Pulisic To Go In The Summer?
Bundesliga expert Raphael Honigstein recently spend time with Dortmund at their winter training camp, and mentioned that he would be shocked if Liverpool didn’t come in for Christian Pulisic in the summer. With over £100 million burning a hole in their pockets from selling Philippe Coutinho to Barcelona, they are being linked with several wingers and playmakers, with the young American thought to be among them. There are loads of options in those positions looking to make moves either in January or during the summer, many of which will cost far less than Pulisic, so perhaps Liverpool will need to consider other options, especially with some big names arriving on Merseyside.
Priced Out of Akanji?
Speaking of Liverpool, Dortmund could find themselves fighting with the English giants for Basel defender Manuel Akanji either in January or the summer. Both clubs have had incredibly proficient attacks but inconsistent defending in recent seasons, so the move would make sense for both clubs. At just 22, Akanji is a versatile and intelligent young defender brimmed with potential. His good quickness for a defender would be a good fit in the counter attack happy Bundesliga, and he has become a known commodity around Europe since carving out a place in the first team a year ago.

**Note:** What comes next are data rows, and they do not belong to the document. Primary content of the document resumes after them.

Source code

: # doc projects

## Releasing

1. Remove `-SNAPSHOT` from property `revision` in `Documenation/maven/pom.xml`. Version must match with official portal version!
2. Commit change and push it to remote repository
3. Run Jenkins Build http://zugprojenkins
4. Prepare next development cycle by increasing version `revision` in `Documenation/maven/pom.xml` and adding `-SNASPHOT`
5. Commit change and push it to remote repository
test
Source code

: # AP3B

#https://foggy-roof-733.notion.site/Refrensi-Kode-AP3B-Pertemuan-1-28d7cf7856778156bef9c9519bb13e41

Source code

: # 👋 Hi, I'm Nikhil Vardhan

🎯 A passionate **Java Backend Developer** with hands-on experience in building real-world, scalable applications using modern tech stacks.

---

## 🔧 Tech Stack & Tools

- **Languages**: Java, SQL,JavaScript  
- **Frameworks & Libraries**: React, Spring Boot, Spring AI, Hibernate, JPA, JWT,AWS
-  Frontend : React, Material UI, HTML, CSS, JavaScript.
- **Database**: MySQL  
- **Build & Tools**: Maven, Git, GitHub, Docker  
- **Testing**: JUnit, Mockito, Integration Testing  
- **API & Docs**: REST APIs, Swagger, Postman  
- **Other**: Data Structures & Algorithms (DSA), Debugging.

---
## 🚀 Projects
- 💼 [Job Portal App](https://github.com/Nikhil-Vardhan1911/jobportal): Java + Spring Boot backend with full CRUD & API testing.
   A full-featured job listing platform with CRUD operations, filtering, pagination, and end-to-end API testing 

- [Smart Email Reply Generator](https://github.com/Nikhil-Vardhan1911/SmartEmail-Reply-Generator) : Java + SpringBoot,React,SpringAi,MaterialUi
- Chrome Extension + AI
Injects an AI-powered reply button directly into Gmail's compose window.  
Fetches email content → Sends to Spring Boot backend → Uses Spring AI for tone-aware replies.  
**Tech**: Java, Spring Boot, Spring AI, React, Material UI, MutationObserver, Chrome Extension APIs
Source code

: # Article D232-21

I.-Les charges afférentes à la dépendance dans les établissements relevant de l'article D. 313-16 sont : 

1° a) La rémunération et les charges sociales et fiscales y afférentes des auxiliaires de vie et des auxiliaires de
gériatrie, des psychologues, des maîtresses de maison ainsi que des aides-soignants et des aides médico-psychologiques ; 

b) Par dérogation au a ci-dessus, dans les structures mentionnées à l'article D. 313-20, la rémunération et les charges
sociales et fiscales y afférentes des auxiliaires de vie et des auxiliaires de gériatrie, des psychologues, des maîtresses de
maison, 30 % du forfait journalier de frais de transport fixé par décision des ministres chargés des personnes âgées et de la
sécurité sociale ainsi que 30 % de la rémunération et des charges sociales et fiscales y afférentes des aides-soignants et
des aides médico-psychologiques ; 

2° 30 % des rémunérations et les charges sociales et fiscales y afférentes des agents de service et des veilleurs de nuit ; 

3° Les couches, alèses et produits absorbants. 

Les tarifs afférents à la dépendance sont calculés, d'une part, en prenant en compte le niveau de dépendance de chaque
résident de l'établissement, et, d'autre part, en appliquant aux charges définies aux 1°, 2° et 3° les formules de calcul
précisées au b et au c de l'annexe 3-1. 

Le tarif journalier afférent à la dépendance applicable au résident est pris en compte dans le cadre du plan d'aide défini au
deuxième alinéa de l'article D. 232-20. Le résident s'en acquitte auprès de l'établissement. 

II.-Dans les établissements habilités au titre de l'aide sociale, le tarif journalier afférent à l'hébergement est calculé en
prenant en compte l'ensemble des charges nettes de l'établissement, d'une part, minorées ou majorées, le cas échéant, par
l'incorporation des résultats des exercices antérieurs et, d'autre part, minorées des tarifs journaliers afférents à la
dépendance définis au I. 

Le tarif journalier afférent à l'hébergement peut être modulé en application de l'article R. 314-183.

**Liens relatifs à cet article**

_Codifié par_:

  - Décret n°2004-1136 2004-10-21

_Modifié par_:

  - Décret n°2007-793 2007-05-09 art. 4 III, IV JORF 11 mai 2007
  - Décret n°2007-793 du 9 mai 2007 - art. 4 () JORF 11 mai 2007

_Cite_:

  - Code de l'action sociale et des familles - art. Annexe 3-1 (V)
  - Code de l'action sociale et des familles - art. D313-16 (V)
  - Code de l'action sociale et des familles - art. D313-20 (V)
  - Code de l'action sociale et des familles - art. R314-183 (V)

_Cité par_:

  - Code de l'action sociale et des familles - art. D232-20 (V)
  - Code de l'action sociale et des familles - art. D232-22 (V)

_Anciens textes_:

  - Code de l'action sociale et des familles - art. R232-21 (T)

Unfortunately for Dortmund, Basel are extremely reluctant to sell him until the summer, and with a Premier League club in the mix, the fee will quickly sail north of €30 million, leaving Dortmund unlikely to pull the trigger. Still, the thought of him joining Dan-Axel Zagadou, Jeremy Toljan and Felix Passlack (when he returns from loan) to form a talented young defensive core for years to come is a tempting proposition. Should Aubameyang make his big money move, Akanji becomes more viable, but until then it appears the club have a battle on their hands for his signature.
Thinking Ahead, or Just a Coincidence?
Does it seem as though there are more English or American players in the Bundesliga these days? With Jadon Sancho’s arrival from Manchester City in the summer, some predicted that it was a marker for a new trend that would see an increasing number of young players leave their Premier League clubs for more opportunities to play meaningful minutes in Germany. Schalke and Dortmund’s American players have obviously garnered much attention as well, but still it begs a question; is this a coincidence or a trend?
Dortmund have been known for their penchant for good business since the club nearly went bankrupt, but having taken a few hits to their back room and coaching staffs in recent seasons, it’s fair to wonder if they will still be able to maintain their almost unparalleled ability to find good talent for a reasonable price. Mislintat was essential in that, but the signing of Jadon Sancho (and the reported bid for Robert Snodgrass) could hold a clue to the club’s next foray into the bargain market.
England is currently dominating international competitions at the youth level, but given the money in the Premier League, more and more clubs are feeling the pressure to build expensive, veteran squads, as the financial impact of relegation is almost too great these days to be brushed off. As a result, young up and coming players are not being given the time needed on the pitch to develop. The problem is only compounded further by the use of u23 squads in England as opposed to “B” teams like they use in other European leagues. However, if Dortmund have identified this as a possible supply line for young talent, they will once again have proven their guile and resourcefulness on the massively inflated market.